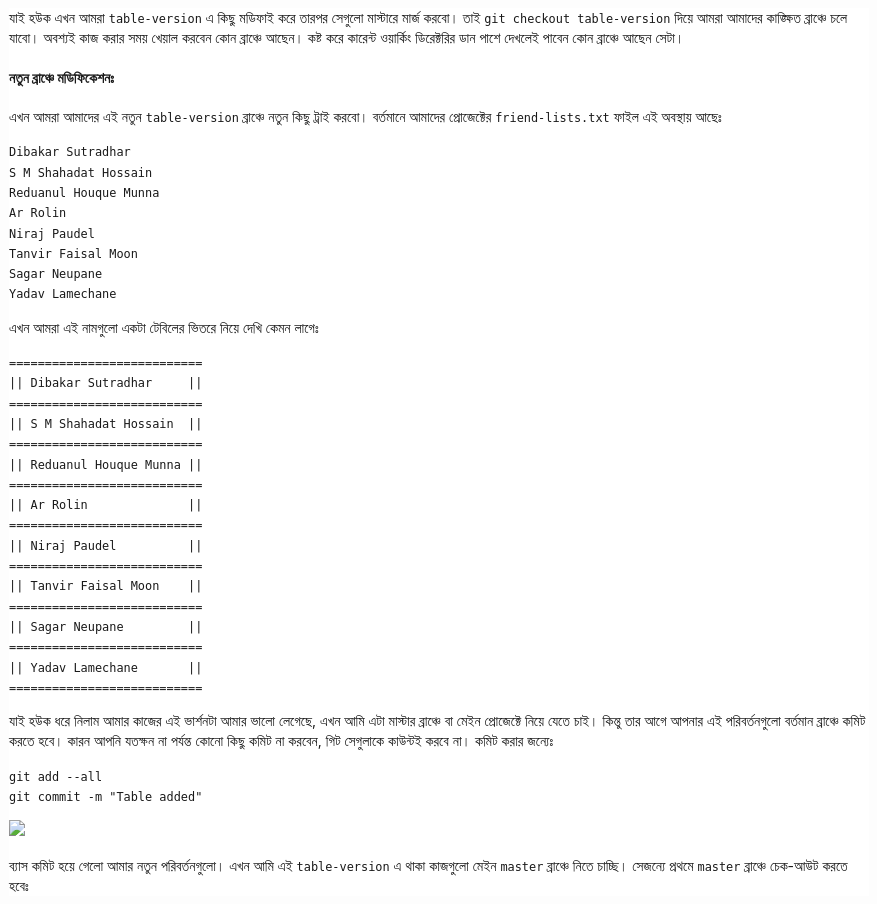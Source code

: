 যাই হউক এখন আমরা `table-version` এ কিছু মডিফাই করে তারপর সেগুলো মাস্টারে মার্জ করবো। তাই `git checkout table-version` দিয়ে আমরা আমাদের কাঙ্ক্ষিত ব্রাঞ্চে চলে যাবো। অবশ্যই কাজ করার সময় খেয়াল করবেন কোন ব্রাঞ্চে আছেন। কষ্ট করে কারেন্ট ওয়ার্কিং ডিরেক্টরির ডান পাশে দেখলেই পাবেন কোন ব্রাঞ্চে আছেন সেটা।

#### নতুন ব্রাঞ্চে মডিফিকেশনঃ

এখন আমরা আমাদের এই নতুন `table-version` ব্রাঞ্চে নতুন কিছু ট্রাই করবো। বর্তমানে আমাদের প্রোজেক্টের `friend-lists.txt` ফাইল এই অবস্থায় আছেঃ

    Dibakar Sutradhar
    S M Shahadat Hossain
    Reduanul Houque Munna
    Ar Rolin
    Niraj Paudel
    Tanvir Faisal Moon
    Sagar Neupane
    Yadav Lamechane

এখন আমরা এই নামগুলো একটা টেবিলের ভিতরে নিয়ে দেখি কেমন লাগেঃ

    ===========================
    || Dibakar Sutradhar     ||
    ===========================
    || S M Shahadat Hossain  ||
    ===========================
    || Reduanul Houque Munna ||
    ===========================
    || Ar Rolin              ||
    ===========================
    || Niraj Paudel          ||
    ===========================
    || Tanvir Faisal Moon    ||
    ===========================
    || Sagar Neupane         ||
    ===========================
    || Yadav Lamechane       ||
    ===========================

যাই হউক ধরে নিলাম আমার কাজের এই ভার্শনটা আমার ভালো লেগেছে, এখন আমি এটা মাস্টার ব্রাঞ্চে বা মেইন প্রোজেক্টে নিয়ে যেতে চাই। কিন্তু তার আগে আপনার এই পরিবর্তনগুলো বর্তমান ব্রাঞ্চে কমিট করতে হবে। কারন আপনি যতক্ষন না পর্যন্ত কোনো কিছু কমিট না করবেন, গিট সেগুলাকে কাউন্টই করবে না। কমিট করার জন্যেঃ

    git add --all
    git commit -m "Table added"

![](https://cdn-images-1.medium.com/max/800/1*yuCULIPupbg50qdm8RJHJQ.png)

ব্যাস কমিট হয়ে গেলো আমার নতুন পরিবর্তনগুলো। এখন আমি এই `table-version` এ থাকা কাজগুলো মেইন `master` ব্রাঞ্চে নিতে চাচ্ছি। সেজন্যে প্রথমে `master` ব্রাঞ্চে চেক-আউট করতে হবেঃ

◇ ◇ ◇ ◇

_Problem to solve_: How many lines above contain the word "Moon"? Reply with only the number.

_Exercise answer_: 2